<<<<
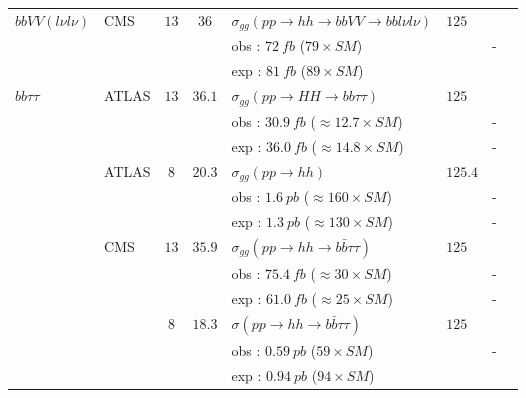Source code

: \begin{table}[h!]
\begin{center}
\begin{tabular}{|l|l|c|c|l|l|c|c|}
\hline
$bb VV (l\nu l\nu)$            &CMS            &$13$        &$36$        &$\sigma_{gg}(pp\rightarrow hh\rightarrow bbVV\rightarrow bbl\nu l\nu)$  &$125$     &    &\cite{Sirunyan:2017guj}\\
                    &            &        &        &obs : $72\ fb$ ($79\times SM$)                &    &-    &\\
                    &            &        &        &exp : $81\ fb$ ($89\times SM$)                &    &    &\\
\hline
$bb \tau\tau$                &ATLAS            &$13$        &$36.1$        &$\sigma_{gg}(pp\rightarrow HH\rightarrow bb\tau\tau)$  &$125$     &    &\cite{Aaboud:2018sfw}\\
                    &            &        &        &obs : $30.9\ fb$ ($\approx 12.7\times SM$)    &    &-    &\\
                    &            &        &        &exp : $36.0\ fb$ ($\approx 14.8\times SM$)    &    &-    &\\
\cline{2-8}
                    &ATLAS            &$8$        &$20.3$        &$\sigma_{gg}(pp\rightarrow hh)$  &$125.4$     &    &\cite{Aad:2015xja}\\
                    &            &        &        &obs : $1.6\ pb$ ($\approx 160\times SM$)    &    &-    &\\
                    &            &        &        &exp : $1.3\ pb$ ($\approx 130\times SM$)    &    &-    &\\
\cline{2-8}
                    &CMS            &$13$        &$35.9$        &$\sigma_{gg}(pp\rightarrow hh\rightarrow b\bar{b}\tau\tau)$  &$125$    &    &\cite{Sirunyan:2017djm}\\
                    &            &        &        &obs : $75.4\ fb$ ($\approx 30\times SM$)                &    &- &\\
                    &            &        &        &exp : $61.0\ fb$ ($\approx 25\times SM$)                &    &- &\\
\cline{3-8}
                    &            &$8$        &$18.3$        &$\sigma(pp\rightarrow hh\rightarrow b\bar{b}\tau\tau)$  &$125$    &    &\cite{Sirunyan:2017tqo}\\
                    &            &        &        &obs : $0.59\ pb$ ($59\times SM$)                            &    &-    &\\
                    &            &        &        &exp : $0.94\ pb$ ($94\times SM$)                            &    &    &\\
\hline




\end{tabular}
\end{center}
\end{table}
>>>>
<<<<
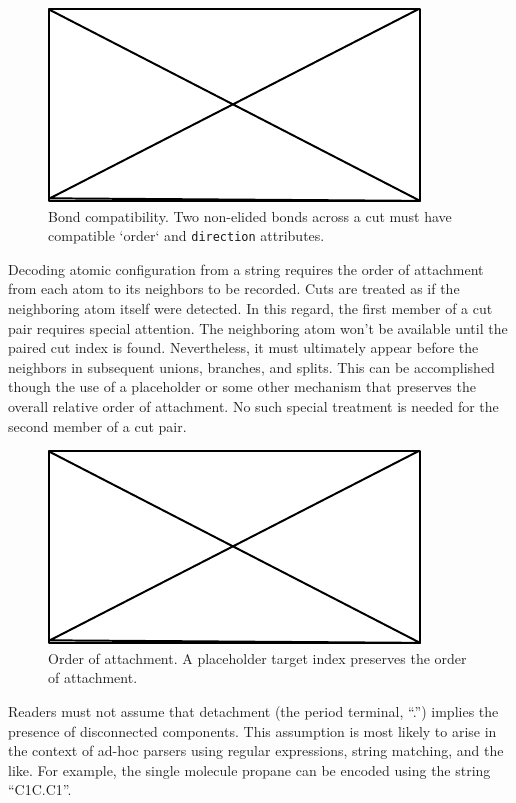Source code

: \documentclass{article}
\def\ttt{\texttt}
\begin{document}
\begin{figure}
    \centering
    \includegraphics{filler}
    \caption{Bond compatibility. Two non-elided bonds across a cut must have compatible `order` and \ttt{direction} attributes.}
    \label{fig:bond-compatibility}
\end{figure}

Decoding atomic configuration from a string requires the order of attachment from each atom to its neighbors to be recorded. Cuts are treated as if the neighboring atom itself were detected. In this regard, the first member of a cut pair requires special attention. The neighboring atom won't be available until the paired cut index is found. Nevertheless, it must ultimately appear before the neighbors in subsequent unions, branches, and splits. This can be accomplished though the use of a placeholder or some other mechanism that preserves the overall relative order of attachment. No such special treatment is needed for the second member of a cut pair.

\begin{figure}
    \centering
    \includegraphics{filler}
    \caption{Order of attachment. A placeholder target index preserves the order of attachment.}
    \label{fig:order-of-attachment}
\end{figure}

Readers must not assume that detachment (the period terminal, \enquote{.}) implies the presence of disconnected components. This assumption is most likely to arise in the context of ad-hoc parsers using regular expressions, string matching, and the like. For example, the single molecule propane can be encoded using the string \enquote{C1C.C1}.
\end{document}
>>>>
▶ _Exercise details_
In the listing above, locate the line containing "fb$ ($\approx 30\times" and the line containing "pb$ ($59\times SM$)". Extract those two lines and every line between them, exactly as written, and only those.

▶ _Answer to the problem_
                    &            &        &        &obs : $75.4\ fb$ ($\approx 30\times SM$)                &    &- &\\
                    &            &        &        &exp : $61.0\ fb$ ($\approx 25\times SM$)                &    &- &\\
\cline{3-8}
                    &            &$8$        &$18.3$        &$\sigma(pp\rightarrow hh\rightarrow b\bar{b}\tau\tau)$  &$125$    &    &\cite{Sirunyan:2017tqo}\\
                    &            &        &        &obs : $0.59\ pb$ ($59\times SM$)                            &    &-    &\\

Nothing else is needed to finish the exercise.